GIVEN RECORDS
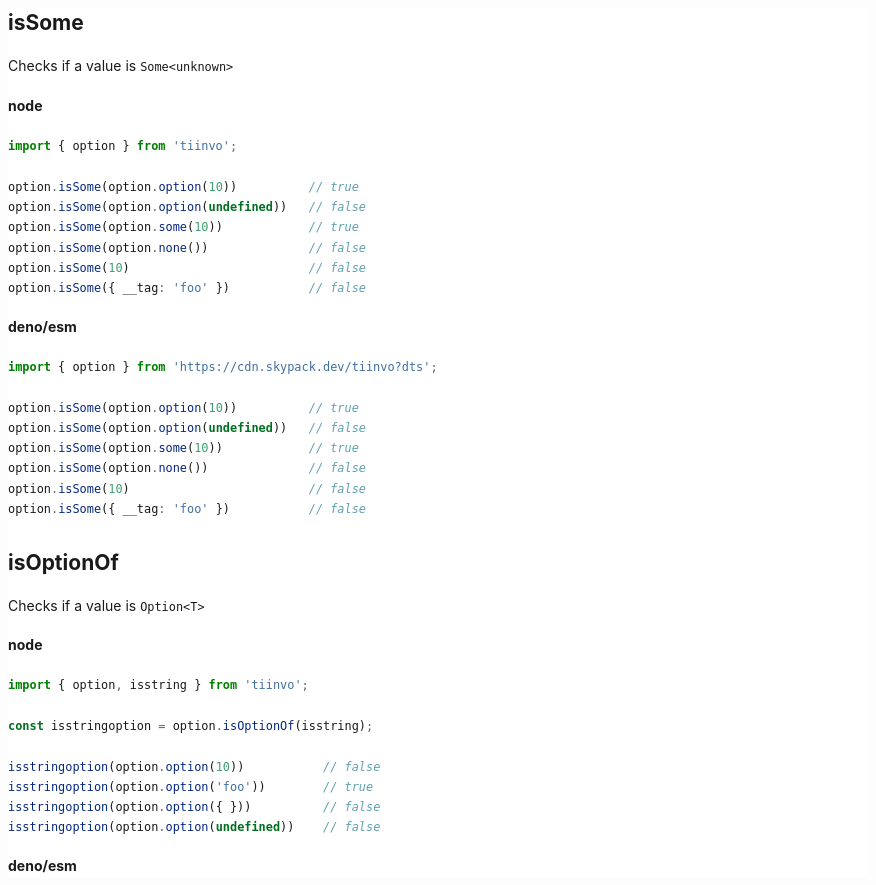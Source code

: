 

## isSome

Checks if a value is `Some<unknown>`



#### **node**

```ts
import { option } from 'tiinvo';

option.isSome(option.option(10))          // true
option.isSome(option.option(undefined))   // false
option.isSome(option.some(10))            // true
option.isSome(option.none())              // false
option.isSome(10)                         // false
option.isSome({ __tag: 'foo' })           // false
```

#### **deno/esm**

```ts
import { option } from 'https://cdn.skypack.dev/tiinvo?dts';

option.isSome(option.option(10))          // true
option.isSome(option.option(undefined))   // false
option.isSome(option.some(10))            // true
option.isSome(option.none())              // false
option.isSome(10)                         // false
option.isSome({ __tag: 'foo' })           // false
```



## isOptionOf

Checks if a value is `Option<T>`



#### **node**

```ts
import { option, isstring } from 'tiinvo';

const isstringoption = option.isOptionOf(isstring);

isstringoption(option.option(10))           // false
isstringoption(option.option('foo'))        // true
isstringoption(option.option({ }))          // false
isstringoption(option.option(undefined))    // false
```

#### **deno/esm**
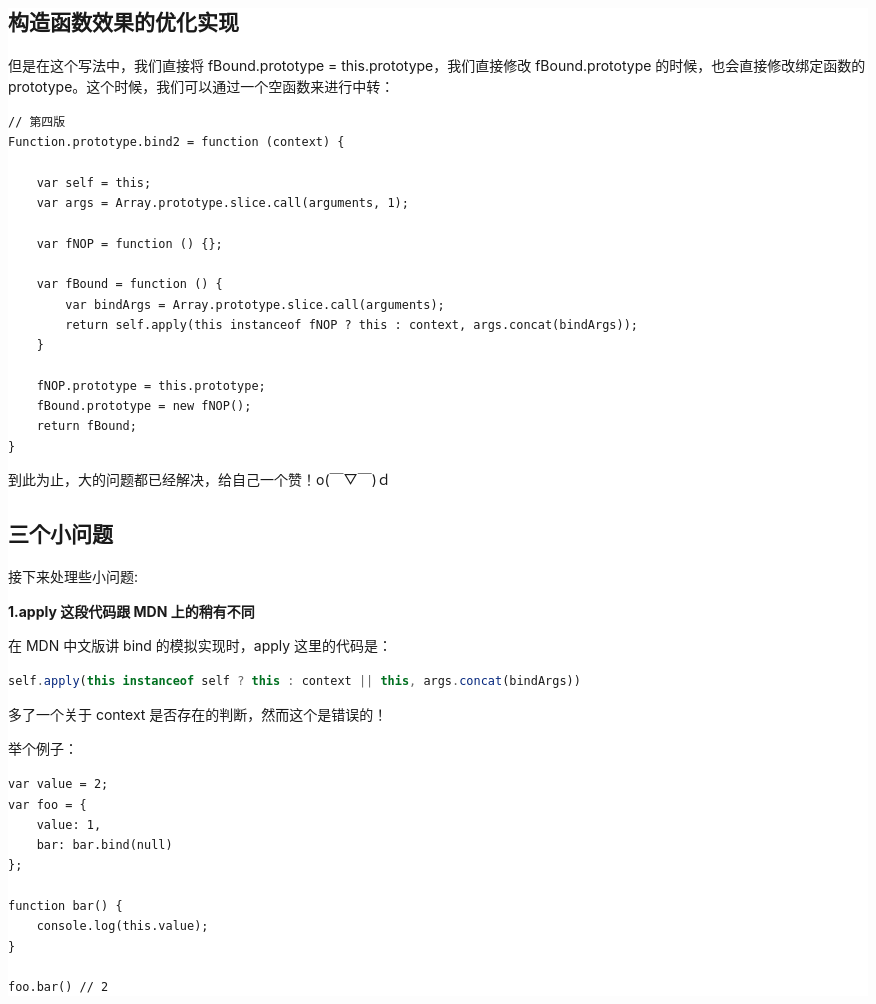 ## 构造函数效果的优化实现

但是在这个写法中，我们直接将 fBound.prototype = this.prototype，我们直接修改 fBound.prototype 的时候，也会直接修改绑定函数的 prototype。这个时候，我们可以通过一个空函数来进行中转：

```
// 第四版
Function.prototype.bind2 = function (context) {

    var self = this;
    var args = Array.prototype.slice.call(arguments, 1);

    var fNOP = function () {};

    var fBound = function () {
        var bindArgs = Array.prototype.slice.call(arguments);
        return self.apply(this instanceof fNOP ? this : context, args.concat(bindArgs));
    }

    fNOP.prototype = this.prototype;
    fBound.prototype = new fNOP();
    return fBound;
}
```

到此为止，大的问题都已经解决，给自己一个赞！o(￣▽￣)ｄ

## 三个小问题

接下来处理些小问题:

**1.apply 这段代码跟 MDN 上的稍有不同**

在 MDN 中文版讲 bind 的模拟实现时，apply 这里的代码是：

```js
self.apply(this instanceof self ? this : context || this, args.concat(bindArgs))
```

多了一个关于 context 是否存在的判断，然而这个是错误的！

举个例子：

```
var value = 2;
var foo = {
    value: 1,
    bar: bar.bind(null)
};

function bar() {
    console.log(this.value);
}

foo.bar() // 2
```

PROBLEM DETAILS
Once the pictures are removed, repeat all of the data above exactly.

OUTPUT OF THE TASK
Source code

: 

## isSome

Checks if a value is `Some<unknown>`



#### **node**

```ts
import { option } from 'tiinvo';

option.isSome(option.option(10))          // true
option.isSome(option.option(undefined))   // false
option.isSome(option.some(10))            // true
option.isSome(option.none())              // false
option.isSome(10)                         // false
option.isSome({ __tag: 'foo' })           // false
```

#### **deno/esm**

```ts
import { option } from 'https://cdn.skypack.dev/tiinvo?dts';

option.isSome(option.option(10))          // true
option.isSome(option.option(undefined))   // false
option.isSome(option.some(10))            // true
option.isSome(option.none())              // false
option.isSome(10)                         // false
option.isSome({ __tag: 'foo' })           // false
```



## isOptionOf

Checks if a value is `Option<T>`



#### **node**

```ts
import { option, isstring } from 'tiinvo';

const isstringoption = option.isOptionOf(isstring);

isstringoption(option.option(10))           // false
isstringoption(option.option('foo'))        // true
isstringoption(option.option({ }))          // false
isstringoption(option.option(undefined))    // false
```

#### **deno/esm**
 ## 构造函数效果的优化实现

但是在这个写法中，我们直接将 fBound.prototype = this.prototype，我们直接修改 fBound.prototype 的时候，也会直接修改绑定函数的 prototype。这个时候，我们可以通过一个空函数来进行中转：

```
// 第四版
Function.prototype.bind2 = function (context) {

    var self = this;
    var args = Array.prototype.slice.call(arguments, 1);

    var fNOP = function () {};

    var fBound = function () {
        var bindArgs = Array.prototype.slice.call(arguments);
        return self.apply(this instanceof fNOP ? this : context, args.concat(bindArgs));
    }

    fNOP.prototype = this.prototype;
    fBound.prototype = new fNOP();
    return fBound;
}
```

到此为止，大的问题都已经解决，给自己一个赞！o(￣▽￣)ｄ

## 三个小问题

接下来处理些小问题:

**1.apply 这段代码跟 MDN 上的稍有不同**

在 MDN 中文版讲 bind 的模拟实现时，apply 这里的代码是：

```js
self.apply(this instanceof self ? this : context || this, args.concat(bindArgs))
```

多了一个关于 context 是否存在的判断，然而这个是错误的！

举个例子：

```
var value = 2;
var foo = {
    value: 1,
    bar: bar.bind(null)
};

function bar() {
    console.log(this.value);
}

foo.bar() // 2
```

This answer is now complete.